What Happened to Bob Costas?

Published: April 5, 2021

By Jim Lichtman
Image
Read More

Normal brain tissue on the left. Brain tissue experiencing the effects of CTE on the right. Brown shades indicate extensive areas of defective tau protein.

Sportscaster Bob Costas has arguably been the best in the business since Jim McKay.

Combining a likable manner with a near-encyclopedic knowledge of football, Costas speaks to both fans and non-fans alike. And his range of sports coverage is unequaled by anyone of his generation: boxing, NASCAR, golf, baseball, basketball, hockey, thoroughbred horse racing, and from 1988 to 2016, the Olympics. Over a career spanning decades, he has garnered 28 Emmy awards for his work.

However, Costas is more than stats and friendliness. Like McKay, he speaks of the human side, he speaks of facts and truth and fans trust him. Which speaks of his character. Unfortunately for Costas, it was the truth that cost him his job at NBC, a place he called home for nearly 40 years. What caused the relationship to end was a statement he made about one fact that football chooses to ignore.

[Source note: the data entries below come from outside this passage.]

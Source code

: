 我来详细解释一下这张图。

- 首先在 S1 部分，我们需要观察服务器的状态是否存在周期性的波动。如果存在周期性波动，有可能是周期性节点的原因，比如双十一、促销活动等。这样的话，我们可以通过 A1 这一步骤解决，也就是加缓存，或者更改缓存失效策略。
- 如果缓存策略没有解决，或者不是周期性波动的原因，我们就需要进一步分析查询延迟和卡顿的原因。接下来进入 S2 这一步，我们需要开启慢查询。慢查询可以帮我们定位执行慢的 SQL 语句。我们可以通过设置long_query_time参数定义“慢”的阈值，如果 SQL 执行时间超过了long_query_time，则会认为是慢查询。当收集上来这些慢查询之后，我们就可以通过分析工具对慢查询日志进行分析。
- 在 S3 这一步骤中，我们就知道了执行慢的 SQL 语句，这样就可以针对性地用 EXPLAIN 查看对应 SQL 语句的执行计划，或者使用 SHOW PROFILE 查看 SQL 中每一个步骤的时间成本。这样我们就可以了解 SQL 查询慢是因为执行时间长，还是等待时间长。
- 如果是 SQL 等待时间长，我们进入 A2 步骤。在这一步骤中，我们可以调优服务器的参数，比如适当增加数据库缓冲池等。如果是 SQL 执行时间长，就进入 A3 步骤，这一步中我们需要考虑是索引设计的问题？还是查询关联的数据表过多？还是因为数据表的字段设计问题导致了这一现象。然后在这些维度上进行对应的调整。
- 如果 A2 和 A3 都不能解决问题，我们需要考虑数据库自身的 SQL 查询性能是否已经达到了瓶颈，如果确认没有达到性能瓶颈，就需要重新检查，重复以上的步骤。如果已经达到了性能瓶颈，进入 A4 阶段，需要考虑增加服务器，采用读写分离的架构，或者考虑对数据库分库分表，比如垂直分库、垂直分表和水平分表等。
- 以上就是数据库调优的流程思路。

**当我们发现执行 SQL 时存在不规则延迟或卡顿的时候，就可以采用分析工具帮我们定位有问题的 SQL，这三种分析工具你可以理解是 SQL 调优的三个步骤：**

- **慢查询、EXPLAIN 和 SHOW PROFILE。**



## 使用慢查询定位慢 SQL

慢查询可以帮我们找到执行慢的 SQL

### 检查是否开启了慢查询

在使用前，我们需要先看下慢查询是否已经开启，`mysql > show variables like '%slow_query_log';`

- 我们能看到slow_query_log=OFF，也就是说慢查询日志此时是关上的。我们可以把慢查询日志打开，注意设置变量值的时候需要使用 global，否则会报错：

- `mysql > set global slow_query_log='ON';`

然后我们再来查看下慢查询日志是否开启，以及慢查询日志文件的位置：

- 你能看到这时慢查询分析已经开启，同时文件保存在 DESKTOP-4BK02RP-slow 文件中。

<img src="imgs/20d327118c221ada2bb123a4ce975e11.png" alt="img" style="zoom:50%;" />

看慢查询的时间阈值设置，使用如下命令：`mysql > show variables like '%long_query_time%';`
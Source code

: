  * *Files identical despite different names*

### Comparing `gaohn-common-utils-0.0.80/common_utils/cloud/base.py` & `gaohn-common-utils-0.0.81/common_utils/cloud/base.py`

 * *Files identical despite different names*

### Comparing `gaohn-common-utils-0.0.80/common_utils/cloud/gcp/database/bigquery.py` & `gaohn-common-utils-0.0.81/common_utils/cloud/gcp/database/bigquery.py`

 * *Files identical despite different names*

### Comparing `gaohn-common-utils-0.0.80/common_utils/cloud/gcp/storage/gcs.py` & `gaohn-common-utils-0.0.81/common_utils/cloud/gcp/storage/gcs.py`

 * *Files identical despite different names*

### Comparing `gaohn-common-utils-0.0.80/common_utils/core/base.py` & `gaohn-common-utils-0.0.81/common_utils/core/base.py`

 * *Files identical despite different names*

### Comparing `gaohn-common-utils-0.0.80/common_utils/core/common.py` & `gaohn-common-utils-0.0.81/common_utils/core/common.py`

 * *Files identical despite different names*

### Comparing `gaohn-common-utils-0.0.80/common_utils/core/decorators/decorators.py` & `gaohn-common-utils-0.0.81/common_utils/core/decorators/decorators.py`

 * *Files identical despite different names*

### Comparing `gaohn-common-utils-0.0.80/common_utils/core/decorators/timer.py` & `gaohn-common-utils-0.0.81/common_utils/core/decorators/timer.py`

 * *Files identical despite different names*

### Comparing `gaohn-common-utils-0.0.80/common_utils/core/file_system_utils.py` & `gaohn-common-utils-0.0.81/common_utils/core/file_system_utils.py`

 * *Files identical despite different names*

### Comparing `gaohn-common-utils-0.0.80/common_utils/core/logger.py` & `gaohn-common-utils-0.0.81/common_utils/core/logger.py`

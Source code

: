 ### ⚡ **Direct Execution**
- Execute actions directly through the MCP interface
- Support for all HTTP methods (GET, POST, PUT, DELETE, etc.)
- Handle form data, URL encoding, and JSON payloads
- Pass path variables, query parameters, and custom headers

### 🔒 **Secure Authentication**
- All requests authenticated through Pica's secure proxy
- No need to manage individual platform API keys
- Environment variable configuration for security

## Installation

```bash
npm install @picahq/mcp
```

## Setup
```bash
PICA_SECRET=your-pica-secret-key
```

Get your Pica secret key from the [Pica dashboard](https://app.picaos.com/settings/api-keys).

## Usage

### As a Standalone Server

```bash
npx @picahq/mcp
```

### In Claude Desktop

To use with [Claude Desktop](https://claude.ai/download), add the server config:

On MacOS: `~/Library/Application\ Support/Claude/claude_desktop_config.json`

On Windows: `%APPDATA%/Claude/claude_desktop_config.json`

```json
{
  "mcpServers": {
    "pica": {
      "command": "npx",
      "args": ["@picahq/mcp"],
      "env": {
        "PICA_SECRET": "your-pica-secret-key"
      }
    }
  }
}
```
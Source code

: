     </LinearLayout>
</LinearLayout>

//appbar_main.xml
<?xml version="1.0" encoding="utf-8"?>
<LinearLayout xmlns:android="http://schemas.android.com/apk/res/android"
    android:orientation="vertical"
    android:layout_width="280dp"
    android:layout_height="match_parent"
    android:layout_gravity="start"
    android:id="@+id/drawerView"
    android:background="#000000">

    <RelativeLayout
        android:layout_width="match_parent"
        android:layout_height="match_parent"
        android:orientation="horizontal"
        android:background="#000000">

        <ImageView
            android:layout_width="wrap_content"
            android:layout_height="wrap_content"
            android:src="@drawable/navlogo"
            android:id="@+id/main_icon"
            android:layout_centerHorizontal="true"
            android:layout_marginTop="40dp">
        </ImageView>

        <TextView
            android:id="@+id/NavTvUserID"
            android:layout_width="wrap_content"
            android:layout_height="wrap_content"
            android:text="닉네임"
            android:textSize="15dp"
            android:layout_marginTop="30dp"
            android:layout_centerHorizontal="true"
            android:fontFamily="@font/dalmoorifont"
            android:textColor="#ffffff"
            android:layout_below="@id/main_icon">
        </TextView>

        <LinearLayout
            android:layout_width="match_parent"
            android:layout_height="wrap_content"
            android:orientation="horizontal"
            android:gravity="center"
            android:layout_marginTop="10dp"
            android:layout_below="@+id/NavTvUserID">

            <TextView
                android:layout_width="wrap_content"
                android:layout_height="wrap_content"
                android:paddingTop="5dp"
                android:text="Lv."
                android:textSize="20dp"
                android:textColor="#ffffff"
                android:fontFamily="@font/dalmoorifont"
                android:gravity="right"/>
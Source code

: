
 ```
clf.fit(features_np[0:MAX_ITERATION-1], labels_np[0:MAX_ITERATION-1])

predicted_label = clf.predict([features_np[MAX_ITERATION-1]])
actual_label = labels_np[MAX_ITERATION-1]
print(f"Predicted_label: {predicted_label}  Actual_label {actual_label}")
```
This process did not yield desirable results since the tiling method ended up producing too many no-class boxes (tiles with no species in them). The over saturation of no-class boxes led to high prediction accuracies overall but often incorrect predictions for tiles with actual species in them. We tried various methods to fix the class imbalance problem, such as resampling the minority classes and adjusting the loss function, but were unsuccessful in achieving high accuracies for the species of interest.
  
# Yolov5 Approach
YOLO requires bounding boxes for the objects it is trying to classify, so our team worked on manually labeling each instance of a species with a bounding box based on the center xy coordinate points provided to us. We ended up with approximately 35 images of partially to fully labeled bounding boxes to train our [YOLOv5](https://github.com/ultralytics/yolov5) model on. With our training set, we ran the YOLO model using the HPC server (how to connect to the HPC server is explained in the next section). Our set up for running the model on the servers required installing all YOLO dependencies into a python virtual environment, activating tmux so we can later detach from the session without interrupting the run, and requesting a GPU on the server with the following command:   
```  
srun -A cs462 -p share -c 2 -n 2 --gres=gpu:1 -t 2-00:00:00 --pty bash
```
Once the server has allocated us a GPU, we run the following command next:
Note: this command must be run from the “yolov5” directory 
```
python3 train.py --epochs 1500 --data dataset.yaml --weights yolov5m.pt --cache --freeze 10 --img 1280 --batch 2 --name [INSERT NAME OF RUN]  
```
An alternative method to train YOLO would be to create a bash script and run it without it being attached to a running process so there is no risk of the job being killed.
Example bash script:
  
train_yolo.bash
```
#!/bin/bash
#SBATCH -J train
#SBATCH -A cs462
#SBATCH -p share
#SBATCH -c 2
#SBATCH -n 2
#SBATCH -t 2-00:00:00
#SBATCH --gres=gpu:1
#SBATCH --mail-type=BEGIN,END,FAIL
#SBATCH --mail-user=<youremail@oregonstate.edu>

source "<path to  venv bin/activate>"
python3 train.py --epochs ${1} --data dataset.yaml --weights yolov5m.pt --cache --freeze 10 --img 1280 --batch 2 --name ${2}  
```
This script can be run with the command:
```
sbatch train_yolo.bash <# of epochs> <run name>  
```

“The reality is that this game destroys people’s brains.

“The cracks in the foundation are there,” Costas says. “The day-to-day issues, as serious as they may be, they may come and go. But you cannot change the nature of the game. … If I had an athletically gifted 12- or 13-year-old son, I would not let him play football.”

ESPN’s columnist, Tony Kornheiser joined Costas. He compared football to boxing and the resulting brain trauma which could likely cause the end of both games.

“It’s not going to happen this year,” Kornheiser said, “and it’s not going to happen in five years or 10 years. But Bob is right: At some point, the cultural wheel turns just a little bit, almost imperceptibly, and parents say, ‘I don’t want my kids to play.’ And then it becomes only the province of the poor, who want it for economic reasons to get up and out.

“If they don’t find a way to make it safe, and we don’t see how they will,” Kornheiser adds, “the game’s not going to be around. It’s not.”

While Costas has spoken before of the heavy price football players pay, it wasn’t until the film Concussion was released in 2015 that moved the issue before the public.

The sports drama follows Dr. Bennet Omalu, a forensic pathologist who, in his work on the brain tissue of deceased football players, makes a tragic discovery.

“I think found a disease that no one has ever seen before. Repetitive head trauma chokes the brain! It turns you into someone else,” Omalu describes to officials. — a disease that comes to be known as chronic traumatic encephalopathy (CTE). While his discovery is reported in the respected journal, Neuropathology, attention to this critical issue falls on deaf ears at the NFL, a fact Omalu cannot understand.

Omalu’s boss, Dr. Cyril Wecht, believes in his work but asks the pathologist a rhetorical question. “Did you think the NFL would thank you?

Yes,” Omalu says.

“What the hell for?”

“For knowing.”

The obstacle that Omalu does not grasp is one very obvious fact that Wecht describes in basic terms. “The NFL owns a day of the week. The same day the Church used to own. Now it’s theirs.”

In other words: billions of dollars.

“When you have truth,” Omalu’s wife tells him, “the thing you are told you cannot do is the thing you must do.”

And this brings me back to Costas. Last year, he joined CNN, where “…Bob’s insightful analysis will help our viewers better understand what the future holds as the sports and teams we love evolve to meet this moment,” CNN President Jeff Zucker said.

It’s probably not the same joy he experienced earlier in his career, but he remains in the game. Costas can also be seen covering baseball on the MLB Network where his talent continues to shine giving fans insight, facts and truth.

This brings me back to the truth and the NFL.

“Symptoms of CTE are lethal,” sports medicine writer Michael Dong says. “The extensive list is daunting: paranoia, memory loss, confusion, impaired judgment, impulse control problems, aggression, depression, anxiety, suicidality, parkinsonism, and dementia.”

That truth remains.

So does the status quo at the NFL.

Comments

  1. Bob Costas should have been commentator for the Olympics this year and every year!He is the best!
    F#*@ NBC, and all the Jerry Jones of the world!